The winners appear not to be explicitly ranked, according to http://www.webware.com/8301-1_109-9728770-2.html, though it does appear that the ordinal position of each winner in the category is consistent with other information supplied about relative number of votes.
The article states that WordPress got the most votes in the category, and that Drupal placed ahead of TypePad and Vox. I don't think that its particularly meaningful to make inferences based on such a ranking, in any case. My observation about Drupal vs. NetFlix, and StumbleUpon is admittedly a little bit of a red herring, since these last two are in different categories, but it is based on the observation that each of these (along with TypePad and FeedBurner) received less than a thousand votes.

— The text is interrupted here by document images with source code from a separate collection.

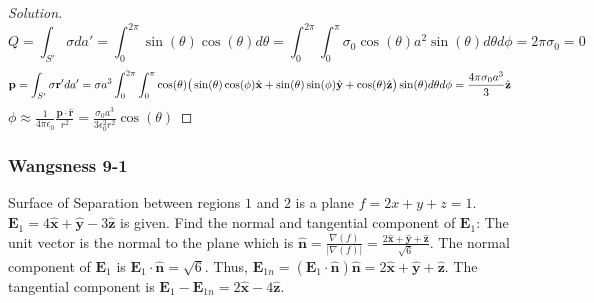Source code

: \documentclass[crop=false,class=article,oneside]{standalone}
\begin{document}
        \begin{proof}[Solution]
        \begin{equation*}
            Q = \int_{S'} \sigma da'= \int_{0}^{2\pi} \sin(\theta)\cos(\theta)d\theta = \int_{0}^{2\pi} \int_{0}^{\pi} \sigma_{0} \cos(\theta) a^2 \sin(\theta) d\theta d\phi = 2\pi \sigma_{0} = 0
        \end{equation*}
        \begin{equation*}
            \mathbf{p}=\int_{S'}\sigma \mathbf{r}' da'\\
            =\sigma a^{3}\int_{0}^{2\pi} \int_{0}^{\pi} \cos(\theta) \big(\sin(\theta) \cos(\phi) \hat{\mathbf{x}} + \sin(\theta)\sin(\phi) \hat{\mathbf{y}} + \cos(\theta) \hat{\mathbf{z}}\big)\sin(\theta)d\theta d\phi\\
            =\frac{4\pi \sigma_0 a^3}{3} \hat{\mathbf{z}}
        \end{equation*}
        $\phi \approx \frac{1}{4\pi \epsilon_0} \frac{\mathbf{p}\cdot \hat{\mathbf{r}}}{r^2} = \frac{\sigma_0 a^3}{3\epsilon_0^2 r^2}\cos(\theta)$
        \end{proof}
        \subsubsection{Wangsness 9-1}
        Surface of Separation between regions $1$ and $2$ is a plane $f=2x+y+z=1$. $\mathbf{E}_1 = 4\hat{\mathbf{x}}+\hat{\mathbf{y}}-3\hat{\mathbf{z}}$ is given. Find the normal and tangential component of $\mathbf{E}_1$: The unit vector is the normal to the plane which is $\hat{\mathbf{n}}=\frac{\nabla(f)}{|\nabla(f)|} = \frac{2\hat{\mathbf{x}}+\hat{\mathbf{y}}+\hat{\mathbf{z}}}{\sqrt{6}}$. The normal component of $\mathbf{E}_1$ is $\mathbf{E}_1 \cdot \hat{\mathbf{n}} = \sqrt{6}$. Thus, $\mathbf{E}_{1n} = (\mathbf{E}_1 \cdot \hat{\mathbf{n}})\hat{\mathbf{n}} = 2\hat{\mathbf{x}}+\hat{\mathbf{y}}+\hat{\mathbf{z}}$. The tangential component is $\mathbf{E}_1 - \mathbf{E}_{1n} = 2\hat{\mathbf{x}}-4\hat{\mathbf{z}}$.
\end{document}

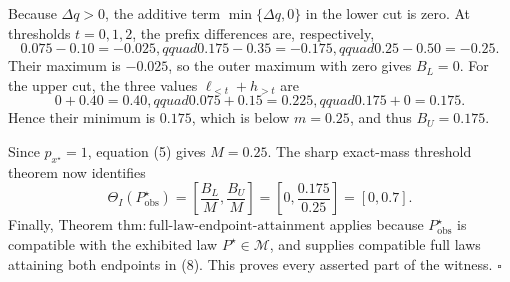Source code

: Because \(\Delta q>0\), the additive term
\(\min\{\Delta q,0\}\) in the lower cut is zero.  At thresholds
\(t=0,1,2\), the prefix differences are, respectively,
\[
0.075-0.10=-0.025,qquad
0.175-0.35=-0.175,qquad
0.25-0.50=-0.25.
\tag{6}
\]
Their maximum is \(-0.025\), so the outer maximum with zero gives
\(B_L=0\).  For the upper cut, the three values
\(\ell_{<t}+h_{>t}\) are
\[
0+0.40=0.40,qquad
0.075+0.15=0.225,qquad
0.175+0=0.175.
\tag{7}
\]
Hence their minimum is \(0.175\), which is below \(m=0.25\), and thus
\(B_U=0.175\).

Since \(p_{x^{\star}}=1\), equation (5) gives \(M=0.25\).  The sharp
exact-mass threshold theorem now identifies
\[
\Theta_I(P_{\mathrm{obs}}^{\star})
=\left[\frac{B_L}{M},\frac{B_U}{M}\right]
=\left[0,\frac{0.175}{0.25}\right]=[0,0.7].
\tag{8}
\]
Finally, Theorem
\(\mathrm{thm{:}full\text{-}law\text{-}endpoint\text{-}attainment}\)
applies because \(P_{\mathrm{obs}}^{\star}\) is compatible with the
exhibited law \(P^{\star}\in\mathcal M\), and supplies compatible full
laws attaining both endpoints in (8).  This proves every asserted part of
the witness. \(\square\)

All to be taken with a large grain of salt ;) - defaultdigger, on 10/11/2007, -1/+0Drupal is overkill for most sites. My vote goes for CMS Made Simple
http://www.cmsmadesimple.org/ - slythfox, on 10/11/2007, -3/+1@jacon, agreed.
I personally despise seeing a website using Joomla, as I do PHPNuke, but (at least Joomla) seems to be pretty simple for beginners and such. Mambo and Drupal are decent CMSs but require a little extra work, which in my opinion, is a good thing. - jacon, on 10/11/2007, -3/+1Just check the following sites and see why this CMS is so successful
http://www.observer.com/
http://musicbox.sonybmg.com/
http://www.777.com/
http://www.usmagazine.com/
http://www.plumtv.com/
Drupal provides the best community CMS that is robust and easy to extend. It has strong competition as Joomla but anyone who drilled down on both knows Drupal is better. - josejimenez, on 10/11/2007, -2/+0"It seemed the only people who knew how it worked were people who worked on developing it (and who all seemed to come from the Howard Dean campaign). The "documentation" barely qualified as such and if you asked a question that was answered elsewhere in the un-indexed pile of 23,000 forum posts, you got flamed."
Your experience with Drupal is not unique. The Drupal community consists of a group of loud, noisy, zealot fanboys. The whole purpose of Drupal seems to be for geeks to try and impress other geeks. - johnisfat, on 10/11/2007, -2/+0That's cute. Repost to a list posted already today.
- dahamsta, on 10/11/2007, -5/+1So did Blogger, and that's a complete piece of *****.
How in *****'s name did this tripe make the front page? - elebrio, on 10/11/2007, -8/+3WTF?
- TheRealM3D, on 10/11/2007, -16/+6Drupal sucks. My experiences with it have been incredibly frustrating.